Segundo o levantamento, o impacto total na produção chegaria a R$ 60,9 bilhões. Atualmente, o país importa em média R$ 70,8 bilhões por ano em itens como coletes balísticos, trajes antibombas, mísseis e componentes para aeronaves militares. Os dados foram apresentados na 26ª reunião do Conselho de Desenvolvimento da Indústria de Defesa, em Brasília.
O presidente do Condefesa e da Fiesc, Mário Aguiar, afirmou que a indústria brasileira já tem capacidade para produzir armamentos, radares, mísseis e aeronaves, mas ainda depende de insumos críticos importados. Para ele, compras públicas de defesa são estratégicas para estimular a produção nacional, adensar cadeias industriais e impulsionar inovação.

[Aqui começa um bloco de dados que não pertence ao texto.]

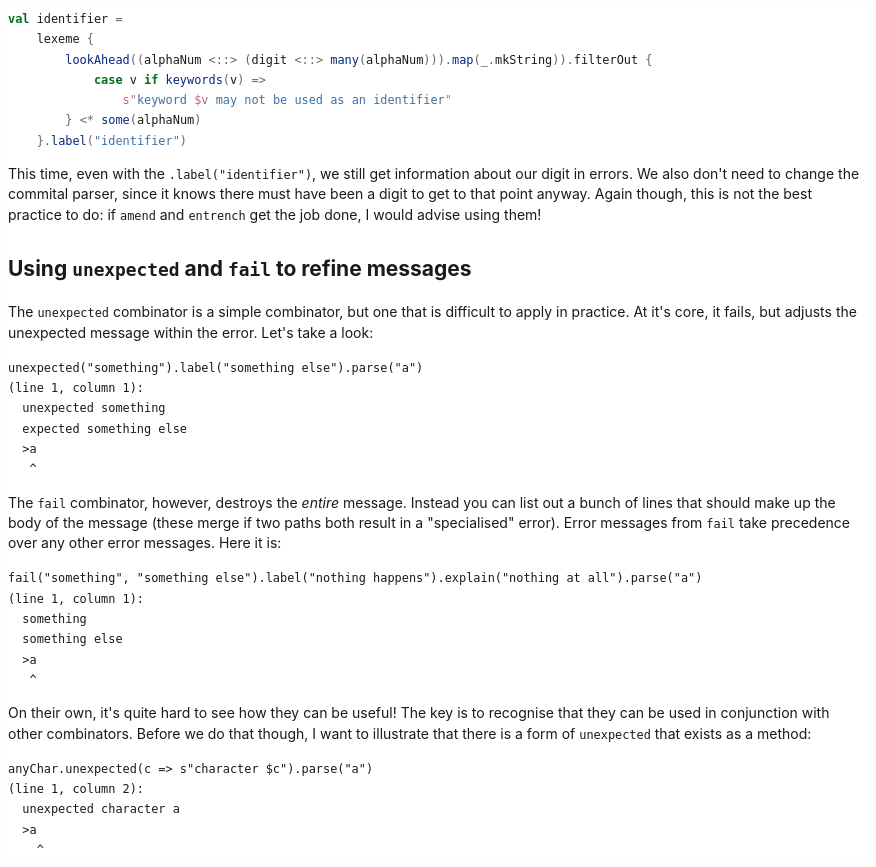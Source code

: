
 ```scala
val identifier =
    lexeme {
        lookAhead((alphaNum <::> (digit <::> many(alphaNum))).map(_.mkString)).filterOut {
            case v if keywords(v) =>
                s"keyword $v may not be used as an identifier"
        } <* some(alphaNum)
    }.label("identifier")
```

This time, even with the `.label("identifier")`, we still get information about our digit in errors.
We also don't need to change the commital parser, since it knows there must have been a digit to
get to that point anyway. Again though, this is not the best practice to do: if `amend` and
`entrench` get the job done, I would advise using them!

## Using `unexpected` and `fail` to refine messages
The `unexpected` combinator is a simple combinator, but one that is difficult to apply in practice.
At it's core, it fails, but adjusts the unexpected message within the error. Let's take a look:

```
unexpected("something").label("something else").parse("a")
(line 1, column 1):
  unexpected something
  expected something else
  >a
   ^
```

The `fail` combinator, however, destroys the _entire_ message. Instead you can list out a bunch of
lines that should make up the body of the message (these merge if two paths both result in a "specialised"
error). Error messages from `fail` take precedence over any other error messages. Here it is:

```
fail("something", "something else").label("nothing happens").explain("nothing at all").parse("a")
(line 1, column 1):
  something
  something else
  >a
   ^
```

On their own, it's quite hard to see how they can be useful! The key is to recognise that they can be
used in conjunction with other combinators. Before we do that though, I want to illustrate that
there is a form of `unexpected` that exists as a method:

```
anyChar.unexpected(c => s"character $c").parse("a")
(line 1, column 2):
  unexpected character a
  >a
    ^
```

A CNI aponta que mais de 90% das importações do setor têm uso militar e civil, o que amplia o potencial de desenvolvimento tecnológico em áreas como telecomunicações, aeroespacial, automotiva e cibernética. A nacionalização parcial também reduz vulnerabilidades externas e fortalece a soberania tecnológica.
O especialista da CNI Danilo Severian destaca que o fortalecimento da base industrial de defesa tem efeitos estruturantes sobre setores de alta complexidade. Para ele, adequar as compras públicas é essencial para gerar empregos qualificados, renda e elevar o patamar tecnológico do país.
Caso o Brasil produza 30% do que hoje importa, seriam abertas 123 mil vagas formais de alta qualificação. Entre elas, 6,9 mil ocupações inovativas, 2,4 mil ligadas à pesquisa e desenvolvimento, 5,3 mil para técnicos e tecnólogos e 1,2 mil para engenheiros. O especialista ressalta que esse perfil favorece a retenção de talentos e reduz a evasão de profissionais para o exterior.
Na última quarta-feira (26), a CNI e o Ministério da Defesa discutiram o Termo de Licitação Especial, modalidade de contratação que permite a compra direta de produtos estratégicos previstos na legislação. O modelo considera capacidade tecnológica da indústria nacional, transferência de tecnologia, manutenção e logística para garantir soberania e segurança ao país.